Report back every line below that carries the word "Comp".

(Saved data entries)

****************************************

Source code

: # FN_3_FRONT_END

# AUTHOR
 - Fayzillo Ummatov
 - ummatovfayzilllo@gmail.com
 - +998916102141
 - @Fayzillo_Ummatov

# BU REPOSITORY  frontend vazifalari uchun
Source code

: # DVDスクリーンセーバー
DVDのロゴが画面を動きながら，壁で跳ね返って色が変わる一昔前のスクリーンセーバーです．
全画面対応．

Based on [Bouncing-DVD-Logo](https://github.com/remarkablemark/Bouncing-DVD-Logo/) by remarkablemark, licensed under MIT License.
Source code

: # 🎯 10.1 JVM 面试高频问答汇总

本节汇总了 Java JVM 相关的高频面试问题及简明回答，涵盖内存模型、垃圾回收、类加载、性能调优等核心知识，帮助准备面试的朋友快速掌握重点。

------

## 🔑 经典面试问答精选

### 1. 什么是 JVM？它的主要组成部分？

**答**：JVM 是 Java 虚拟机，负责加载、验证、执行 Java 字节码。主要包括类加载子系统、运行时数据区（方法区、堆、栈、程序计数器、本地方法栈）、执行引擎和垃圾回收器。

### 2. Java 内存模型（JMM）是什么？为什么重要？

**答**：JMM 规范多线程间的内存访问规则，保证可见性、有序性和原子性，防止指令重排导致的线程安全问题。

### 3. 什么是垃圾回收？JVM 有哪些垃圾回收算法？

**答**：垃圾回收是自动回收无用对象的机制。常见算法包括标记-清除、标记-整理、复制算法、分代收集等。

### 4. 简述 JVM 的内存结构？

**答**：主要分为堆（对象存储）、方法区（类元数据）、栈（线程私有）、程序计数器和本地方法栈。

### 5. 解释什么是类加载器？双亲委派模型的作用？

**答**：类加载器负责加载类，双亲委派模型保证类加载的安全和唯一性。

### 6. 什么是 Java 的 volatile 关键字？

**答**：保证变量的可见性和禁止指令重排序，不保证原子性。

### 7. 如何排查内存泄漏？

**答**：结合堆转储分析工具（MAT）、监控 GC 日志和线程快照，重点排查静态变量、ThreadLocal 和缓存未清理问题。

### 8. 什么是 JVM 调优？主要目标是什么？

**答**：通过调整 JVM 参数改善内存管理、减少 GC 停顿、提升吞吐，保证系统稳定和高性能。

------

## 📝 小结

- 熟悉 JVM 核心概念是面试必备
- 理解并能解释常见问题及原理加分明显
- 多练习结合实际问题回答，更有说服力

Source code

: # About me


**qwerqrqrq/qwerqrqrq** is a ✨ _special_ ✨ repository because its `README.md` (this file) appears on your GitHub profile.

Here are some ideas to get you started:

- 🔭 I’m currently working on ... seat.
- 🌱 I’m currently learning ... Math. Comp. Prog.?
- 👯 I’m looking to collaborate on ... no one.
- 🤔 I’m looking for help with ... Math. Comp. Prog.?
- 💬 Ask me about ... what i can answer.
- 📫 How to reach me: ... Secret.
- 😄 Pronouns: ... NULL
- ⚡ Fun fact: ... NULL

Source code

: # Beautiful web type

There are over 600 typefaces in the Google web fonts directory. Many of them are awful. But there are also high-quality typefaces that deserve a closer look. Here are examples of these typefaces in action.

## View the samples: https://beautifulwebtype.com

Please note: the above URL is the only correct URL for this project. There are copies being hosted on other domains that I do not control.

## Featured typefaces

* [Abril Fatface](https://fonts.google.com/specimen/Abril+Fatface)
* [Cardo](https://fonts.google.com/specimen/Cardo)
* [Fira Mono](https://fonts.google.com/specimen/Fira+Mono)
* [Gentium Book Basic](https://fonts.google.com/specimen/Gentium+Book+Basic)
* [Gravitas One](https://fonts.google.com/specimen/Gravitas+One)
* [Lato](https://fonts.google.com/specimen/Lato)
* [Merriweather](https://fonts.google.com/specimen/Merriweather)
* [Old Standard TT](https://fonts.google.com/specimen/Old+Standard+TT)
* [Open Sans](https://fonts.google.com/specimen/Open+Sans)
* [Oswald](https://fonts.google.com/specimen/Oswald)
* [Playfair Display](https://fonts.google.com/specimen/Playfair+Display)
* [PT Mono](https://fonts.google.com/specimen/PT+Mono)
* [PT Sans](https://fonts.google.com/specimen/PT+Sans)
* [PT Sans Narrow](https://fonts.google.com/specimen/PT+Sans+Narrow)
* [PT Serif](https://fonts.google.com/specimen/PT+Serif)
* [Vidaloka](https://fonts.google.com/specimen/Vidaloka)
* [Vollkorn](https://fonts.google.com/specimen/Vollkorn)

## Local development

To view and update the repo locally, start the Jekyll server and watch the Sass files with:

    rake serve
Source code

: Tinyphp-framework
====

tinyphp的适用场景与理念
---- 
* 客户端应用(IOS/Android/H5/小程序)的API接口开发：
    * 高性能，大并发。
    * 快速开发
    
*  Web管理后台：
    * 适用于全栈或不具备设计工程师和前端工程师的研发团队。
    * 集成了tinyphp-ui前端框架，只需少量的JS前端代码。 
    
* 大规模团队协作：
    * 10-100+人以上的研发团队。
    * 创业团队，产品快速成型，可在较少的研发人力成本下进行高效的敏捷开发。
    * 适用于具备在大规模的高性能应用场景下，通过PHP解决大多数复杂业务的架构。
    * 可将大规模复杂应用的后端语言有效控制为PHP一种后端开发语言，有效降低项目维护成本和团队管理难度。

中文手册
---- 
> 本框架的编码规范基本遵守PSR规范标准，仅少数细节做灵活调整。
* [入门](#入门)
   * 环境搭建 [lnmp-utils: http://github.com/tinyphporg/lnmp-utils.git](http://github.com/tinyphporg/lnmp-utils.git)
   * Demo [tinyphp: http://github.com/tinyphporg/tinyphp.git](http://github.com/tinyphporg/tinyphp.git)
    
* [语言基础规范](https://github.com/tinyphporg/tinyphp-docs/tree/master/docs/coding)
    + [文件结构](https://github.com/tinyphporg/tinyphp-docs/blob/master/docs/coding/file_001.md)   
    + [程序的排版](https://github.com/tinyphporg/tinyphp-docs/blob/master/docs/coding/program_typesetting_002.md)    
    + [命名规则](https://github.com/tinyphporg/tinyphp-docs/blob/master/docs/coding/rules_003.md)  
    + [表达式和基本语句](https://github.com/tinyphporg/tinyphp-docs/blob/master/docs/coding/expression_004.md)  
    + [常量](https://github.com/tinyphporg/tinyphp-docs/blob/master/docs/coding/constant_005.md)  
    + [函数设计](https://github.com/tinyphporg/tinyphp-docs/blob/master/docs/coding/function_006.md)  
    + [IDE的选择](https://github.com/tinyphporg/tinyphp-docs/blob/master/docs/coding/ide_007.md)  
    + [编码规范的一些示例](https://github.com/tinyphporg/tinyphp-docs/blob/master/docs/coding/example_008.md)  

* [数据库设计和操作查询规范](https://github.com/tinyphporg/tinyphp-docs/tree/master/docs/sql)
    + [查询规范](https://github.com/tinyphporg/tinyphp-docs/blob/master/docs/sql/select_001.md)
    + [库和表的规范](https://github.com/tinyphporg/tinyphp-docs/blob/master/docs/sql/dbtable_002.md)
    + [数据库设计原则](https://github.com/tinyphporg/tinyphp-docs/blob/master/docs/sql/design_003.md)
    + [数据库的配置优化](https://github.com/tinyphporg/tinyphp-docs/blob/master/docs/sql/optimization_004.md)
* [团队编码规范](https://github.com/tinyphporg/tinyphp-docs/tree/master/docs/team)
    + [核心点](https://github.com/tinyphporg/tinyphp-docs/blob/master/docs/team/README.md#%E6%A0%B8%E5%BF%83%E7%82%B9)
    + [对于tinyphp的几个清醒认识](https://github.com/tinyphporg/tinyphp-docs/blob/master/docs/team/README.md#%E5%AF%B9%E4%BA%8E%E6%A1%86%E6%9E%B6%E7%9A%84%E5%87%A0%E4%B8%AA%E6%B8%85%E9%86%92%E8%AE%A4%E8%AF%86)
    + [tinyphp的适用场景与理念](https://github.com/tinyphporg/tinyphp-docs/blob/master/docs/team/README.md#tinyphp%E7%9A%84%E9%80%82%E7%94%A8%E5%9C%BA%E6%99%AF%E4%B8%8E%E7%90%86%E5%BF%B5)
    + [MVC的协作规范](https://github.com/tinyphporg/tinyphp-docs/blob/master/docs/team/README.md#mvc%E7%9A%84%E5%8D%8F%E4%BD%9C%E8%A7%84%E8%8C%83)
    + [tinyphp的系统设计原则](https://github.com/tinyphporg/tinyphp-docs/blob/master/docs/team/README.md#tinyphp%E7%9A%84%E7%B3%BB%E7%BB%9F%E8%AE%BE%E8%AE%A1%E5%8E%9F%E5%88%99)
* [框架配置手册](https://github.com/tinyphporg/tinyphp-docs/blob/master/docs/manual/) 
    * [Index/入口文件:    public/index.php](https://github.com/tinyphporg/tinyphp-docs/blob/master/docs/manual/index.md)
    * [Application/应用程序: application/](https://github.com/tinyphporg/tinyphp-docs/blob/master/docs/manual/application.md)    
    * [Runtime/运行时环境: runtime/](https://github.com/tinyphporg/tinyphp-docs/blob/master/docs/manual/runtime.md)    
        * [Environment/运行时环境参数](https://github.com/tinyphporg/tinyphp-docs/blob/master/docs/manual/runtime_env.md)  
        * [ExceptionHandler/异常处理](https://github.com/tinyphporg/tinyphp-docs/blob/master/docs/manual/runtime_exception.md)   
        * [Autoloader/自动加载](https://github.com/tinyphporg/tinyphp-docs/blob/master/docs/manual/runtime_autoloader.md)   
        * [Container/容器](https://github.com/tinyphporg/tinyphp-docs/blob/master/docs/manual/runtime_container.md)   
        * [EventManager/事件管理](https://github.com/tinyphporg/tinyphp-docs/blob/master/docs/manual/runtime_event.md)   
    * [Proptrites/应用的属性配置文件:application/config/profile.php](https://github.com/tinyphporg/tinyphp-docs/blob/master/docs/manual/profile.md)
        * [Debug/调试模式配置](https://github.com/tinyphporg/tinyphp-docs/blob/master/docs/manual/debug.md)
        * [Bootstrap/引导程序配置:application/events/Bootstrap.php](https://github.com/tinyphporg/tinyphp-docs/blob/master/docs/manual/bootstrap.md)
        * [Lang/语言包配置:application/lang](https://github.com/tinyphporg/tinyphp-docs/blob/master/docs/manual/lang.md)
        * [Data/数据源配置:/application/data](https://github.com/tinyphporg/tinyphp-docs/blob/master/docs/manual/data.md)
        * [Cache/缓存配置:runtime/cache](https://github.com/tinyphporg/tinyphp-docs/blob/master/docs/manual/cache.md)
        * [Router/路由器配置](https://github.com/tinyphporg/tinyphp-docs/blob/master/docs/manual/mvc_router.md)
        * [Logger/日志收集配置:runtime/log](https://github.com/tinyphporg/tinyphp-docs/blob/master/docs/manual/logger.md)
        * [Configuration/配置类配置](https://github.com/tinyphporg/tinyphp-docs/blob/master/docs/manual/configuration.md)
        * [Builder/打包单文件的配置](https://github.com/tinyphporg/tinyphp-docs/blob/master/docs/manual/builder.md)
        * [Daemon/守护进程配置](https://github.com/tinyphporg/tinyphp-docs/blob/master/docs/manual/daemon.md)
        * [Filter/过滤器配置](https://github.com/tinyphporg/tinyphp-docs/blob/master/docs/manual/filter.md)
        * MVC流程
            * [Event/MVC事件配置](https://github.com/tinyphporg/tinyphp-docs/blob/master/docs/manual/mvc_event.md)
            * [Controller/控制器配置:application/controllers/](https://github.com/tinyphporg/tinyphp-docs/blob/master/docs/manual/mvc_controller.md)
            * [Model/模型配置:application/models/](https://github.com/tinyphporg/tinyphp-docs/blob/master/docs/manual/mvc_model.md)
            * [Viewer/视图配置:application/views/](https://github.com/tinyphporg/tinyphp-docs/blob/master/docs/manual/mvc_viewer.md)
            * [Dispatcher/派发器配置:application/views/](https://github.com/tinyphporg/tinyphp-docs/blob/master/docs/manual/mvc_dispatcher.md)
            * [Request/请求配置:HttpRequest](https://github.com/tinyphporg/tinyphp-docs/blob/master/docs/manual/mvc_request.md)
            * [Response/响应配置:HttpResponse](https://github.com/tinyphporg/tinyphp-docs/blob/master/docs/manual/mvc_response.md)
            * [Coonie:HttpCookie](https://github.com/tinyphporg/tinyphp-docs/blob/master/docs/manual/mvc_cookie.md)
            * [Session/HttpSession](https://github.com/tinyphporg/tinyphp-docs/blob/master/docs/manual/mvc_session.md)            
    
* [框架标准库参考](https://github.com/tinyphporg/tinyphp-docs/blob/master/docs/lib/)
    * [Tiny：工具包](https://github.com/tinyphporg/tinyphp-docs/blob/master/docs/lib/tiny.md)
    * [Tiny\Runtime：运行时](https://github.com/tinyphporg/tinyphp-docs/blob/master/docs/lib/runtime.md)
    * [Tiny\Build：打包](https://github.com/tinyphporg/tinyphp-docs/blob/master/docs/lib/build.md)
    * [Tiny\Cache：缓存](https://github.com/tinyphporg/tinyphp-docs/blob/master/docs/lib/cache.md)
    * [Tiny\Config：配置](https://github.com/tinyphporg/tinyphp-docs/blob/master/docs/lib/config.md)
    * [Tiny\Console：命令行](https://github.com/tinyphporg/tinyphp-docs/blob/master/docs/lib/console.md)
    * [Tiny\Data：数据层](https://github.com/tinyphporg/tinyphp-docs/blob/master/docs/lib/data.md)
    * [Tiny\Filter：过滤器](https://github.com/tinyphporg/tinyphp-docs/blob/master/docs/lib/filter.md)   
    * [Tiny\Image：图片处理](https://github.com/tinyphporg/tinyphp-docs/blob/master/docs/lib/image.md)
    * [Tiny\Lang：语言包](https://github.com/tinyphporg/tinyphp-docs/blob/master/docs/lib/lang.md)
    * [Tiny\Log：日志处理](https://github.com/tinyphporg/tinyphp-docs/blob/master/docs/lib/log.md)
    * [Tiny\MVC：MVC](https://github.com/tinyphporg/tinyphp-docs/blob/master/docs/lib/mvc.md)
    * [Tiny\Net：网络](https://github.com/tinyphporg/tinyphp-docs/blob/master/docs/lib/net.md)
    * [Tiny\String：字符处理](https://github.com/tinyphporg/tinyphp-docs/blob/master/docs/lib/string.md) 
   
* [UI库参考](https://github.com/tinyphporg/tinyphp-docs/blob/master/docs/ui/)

****************************************

## Written response
- 🌱 I’m currently learning ... Math. Comp. Prog.?
- 🤔 I’m looking for help with ... Math. Comp. Prog.?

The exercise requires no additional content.